Review: 'Eyes Wide Shut: Stanley Kubrick and the Making of His Final Film'


From his decision to adapt the scandalous Lolita to the world-annihilating cynicism of Dr. Strangelove to the unflinching anti-storytelling of 2001 to the horrific physical and psychological violence of A Clockwork Orange, The Shining, and Full Metal Jacket, Stanley Kubrick made a career of shocking viewers. He seemed to save up his most unrelenting succession of shocks for what turned out to be his final film. Kubrick’s decision to film a lengthy orgy extreme enough for U.S. censors to demand its actions be obscured with digital censors was shocking. The fact that the film required an excruciating 18 months to shoot was shocking. The way the long, long, long awaited film from the man many rated as cinema’s greatest living artist baffled, repelled, and bored many viewers was shocking. Kubrick’s sudden death shortly after completing the first cut of Eyes Wide Shut was the biggest shock of all.

Even if you are among those viewers who loathe Eyes Wide Shut, the shocking nature of its making may still compel you to read Eyes Wide Shut: Stanley Kubrick and the Making of His Final Film.
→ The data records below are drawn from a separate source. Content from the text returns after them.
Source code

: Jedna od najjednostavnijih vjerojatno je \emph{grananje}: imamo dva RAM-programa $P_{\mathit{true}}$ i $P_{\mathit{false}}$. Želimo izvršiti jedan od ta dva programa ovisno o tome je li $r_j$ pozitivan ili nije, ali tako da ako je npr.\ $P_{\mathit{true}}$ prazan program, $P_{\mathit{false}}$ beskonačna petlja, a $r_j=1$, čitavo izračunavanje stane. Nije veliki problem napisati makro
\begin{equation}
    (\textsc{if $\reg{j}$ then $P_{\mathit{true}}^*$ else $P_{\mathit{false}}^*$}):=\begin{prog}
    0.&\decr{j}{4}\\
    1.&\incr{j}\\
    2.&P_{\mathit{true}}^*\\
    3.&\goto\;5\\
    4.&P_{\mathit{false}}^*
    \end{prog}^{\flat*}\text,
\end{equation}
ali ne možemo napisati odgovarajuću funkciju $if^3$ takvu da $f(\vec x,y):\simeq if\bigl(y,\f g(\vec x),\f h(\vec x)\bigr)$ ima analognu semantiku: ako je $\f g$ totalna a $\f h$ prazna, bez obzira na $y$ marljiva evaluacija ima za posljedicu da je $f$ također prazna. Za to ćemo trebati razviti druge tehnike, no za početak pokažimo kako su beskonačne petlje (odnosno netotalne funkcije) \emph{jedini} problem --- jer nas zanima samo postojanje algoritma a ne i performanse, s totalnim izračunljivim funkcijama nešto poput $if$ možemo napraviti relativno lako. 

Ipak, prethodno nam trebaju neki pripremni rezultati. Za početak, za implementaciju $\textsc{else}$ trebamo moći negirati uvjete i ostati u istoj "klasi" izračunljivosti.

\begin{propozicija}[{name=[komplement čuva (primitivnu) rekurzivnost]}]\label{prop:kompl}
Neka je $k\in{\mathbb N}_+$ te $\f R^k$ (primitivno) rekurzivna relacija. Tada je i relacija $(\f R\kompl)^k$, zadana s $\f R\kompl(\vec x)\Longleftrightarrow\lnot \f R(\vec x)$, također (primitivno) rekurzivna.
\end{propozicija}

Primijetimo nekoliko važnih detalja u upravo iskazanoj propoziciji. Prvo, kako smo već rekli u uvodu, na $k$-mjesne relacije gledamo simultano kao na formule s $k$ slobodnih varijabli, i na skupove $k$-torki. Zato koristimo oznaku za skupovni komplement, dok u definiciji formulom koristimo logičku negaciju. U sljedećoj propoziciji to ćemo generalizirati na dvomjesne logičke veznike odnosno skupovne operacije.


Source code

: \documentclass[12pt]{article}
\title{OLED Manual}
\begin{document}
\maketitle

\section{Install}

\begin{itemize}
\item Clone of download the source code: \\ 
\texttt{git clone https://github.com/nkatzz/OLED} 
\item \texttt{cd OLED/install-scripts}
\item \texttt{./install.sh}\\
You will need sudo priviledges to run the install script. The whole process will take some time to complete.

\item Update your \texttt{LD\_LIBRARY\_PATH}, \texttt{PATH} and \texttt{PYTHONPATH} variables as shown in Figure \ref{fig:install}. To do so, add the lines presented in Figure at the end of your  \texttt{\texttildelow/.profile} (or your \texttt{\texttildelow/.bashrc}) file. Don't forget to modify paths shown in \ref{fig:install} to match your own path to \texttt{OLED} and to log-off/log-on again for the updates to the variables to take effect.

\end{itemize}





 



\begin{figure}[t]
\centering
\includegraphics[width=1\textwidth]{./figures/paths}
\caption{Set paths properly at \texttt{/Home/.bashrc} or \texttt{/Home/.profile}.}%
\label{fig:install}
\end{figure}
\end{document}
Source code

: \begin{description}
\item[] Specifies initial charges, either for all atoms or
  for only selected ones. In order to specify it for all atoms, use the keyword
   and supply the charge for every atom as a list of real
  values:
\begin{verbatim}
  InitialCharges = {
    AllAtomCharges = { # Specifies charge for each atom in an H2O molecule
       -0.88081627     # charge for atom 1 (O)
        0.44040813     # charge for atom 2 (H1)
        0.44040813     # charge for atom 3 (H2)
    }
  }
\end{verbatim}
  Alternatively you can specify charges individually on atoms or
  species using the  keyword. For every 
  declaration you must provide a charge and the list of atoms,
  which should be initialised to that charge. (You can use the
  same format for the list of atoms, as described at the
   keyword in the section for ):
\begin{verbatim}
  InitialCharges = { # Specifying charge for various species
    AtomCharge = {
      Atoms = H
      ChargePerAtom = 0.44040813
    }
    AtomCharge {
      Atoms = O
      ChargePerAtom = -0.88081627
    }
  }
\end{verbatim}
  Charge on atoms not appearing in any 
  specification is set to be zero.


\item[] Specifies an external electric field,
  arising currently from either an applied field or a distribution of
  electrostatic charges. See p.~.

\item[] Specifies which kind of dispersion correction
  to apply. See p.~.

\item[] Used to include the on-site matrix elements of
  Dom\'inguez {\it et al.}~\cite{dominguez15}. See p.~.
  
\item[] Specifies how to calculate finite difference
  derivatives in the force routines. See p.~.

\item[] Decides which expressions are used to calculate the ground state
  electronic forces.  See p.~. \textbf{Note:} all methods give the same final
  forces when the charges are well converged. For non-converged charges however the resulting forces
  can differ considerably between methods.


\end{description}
Robert P. Kolker and Nathan Abrams uncover new shocks that enrich the story of an already labyrinthian film. Although I knew that the film gestated in Kubrick’s mind for a long time, I was surprised that it did so for as many as 40 years. Kolker and Abrams imply that Kubrick’s obsession with bringing Arthur Schnitzler’s Traumnovelle to the screen may have infused much of his earlier work, including Lolita, A Clockwork Orange, and The Shining (Kubrick annotated his copy of Stephen King’s novel with ideas for scenes that seem straight out of Schnitzler’s), and unproduced projects such as Burning Secret and Laughter in the Dark. Though there is a lot of humor in the finished product (particularly in its oft-misunderstood orgy sequence), I was also surprised by the wealth of evidence that Kubrick seriously considered adapting Traumnovelle as a comedy, and that he’d considered casting Woody Allen and Steve Martin in the lead role and communicated with Terry Southern about writing it.
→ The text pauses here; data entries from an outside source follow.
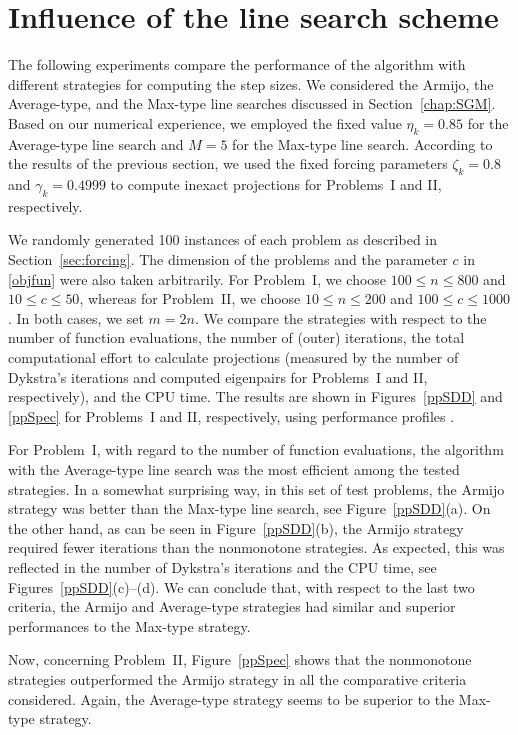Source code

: \section{Influence of the line search scheme}

The following experiments compare the performance of the algorithm with different strategies for computing the step sizes. We considered the Armijo, the Average-type, and the Max-type line searches discussed in Section~\ref{chap:SGM}.
Based on our numerical experience, we employed the fixed value $\eta_k=0.85$ for the Average-type line search and $M=5$ for the Max-type line search.
According to the results of the previous section, we used the fixed forcing parameters $\zeta_k=0.8$ and $\gamma_k=0.4999$ to compute inexact projections for Problems~I and II, respectively.

We randomly generated 100 instances of each problem as described in Section~\ref{sec:forcing}. The dimension of the problems and the parameter $c$ in \eqref{objfun} were also taken arbitrarily. For Problem~I, we choose $100\leq n \leq 800$ and $10\leq c \leq 50$, whereas for Problem~II, we choose $10\leq n \leq 200$ and $100\leq c \leq 1000$. In both cases, we set $m=2n$.
We compare the strategies with respect to the number of function evaluations, the number of (outer) iterations, the total computational effort to calculate projections (measured by the number of Dykstra’s iterations and computed eigenpairs for Problems~I and II, respectively), and the CPU time. The results are shown in Figures~\ref{ppSDD} and \ref{ppSpec} for Problems~I and II, respectively, using performance profiles \cite{dolan2002benchmarking}.

For Problem~I, with regard to the number of function evaluations, the algorithm with the Average-type line search was the most efficient among the tested strategies.
In a somewhat surprising way, in this set of test problems, the Armijo strategy was better than the Max-type line search, see Figure~\ref{ppSDD}(a).
On the other hand, as can be seen in Figure~\ref{ppSDD}(b), the Armijo strategy required fewer iterations than the nonmonotone strategies.
As expected, this was reflected in the number of Dykstra’s iterations and the CPU time, see Figures~\ref{ppSDD}(c)--(d).
We can conclude that, with respect to the last two criteria, the Armijo and Average-type strategies had similar and superior performances to the Max-type strategy.

Now, concerning Problem~II, Figure~\ref{ppSpec} shows that the nonmonotone strategies outperformed the Armijo strategy in all the comparative criteria considered.
Again,  the Average-type strategy seems to be superior to the Max-type strategy.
While I noticed at least one exaggeration (Kolker and Abrams called the Eyes Wide Shut shoot history’s longest, but the 12-year shoot of Boyhood and the 5-year shoot of Eraserhead easily beat its 18 months), the book is well researched (materials include Kubrick’s personal faxes and notes he made on scripts and in books) and doesn’t oversell its conclusions. I’m not sure if it will spur Eyes Wide Shut haters to reevaluate the film, but Eyes Wide Shut: Stanley Kubrick and the Making of His Final Film will give them some fresh insight into the seemingly impenetrable mind of Stanley Kubrick.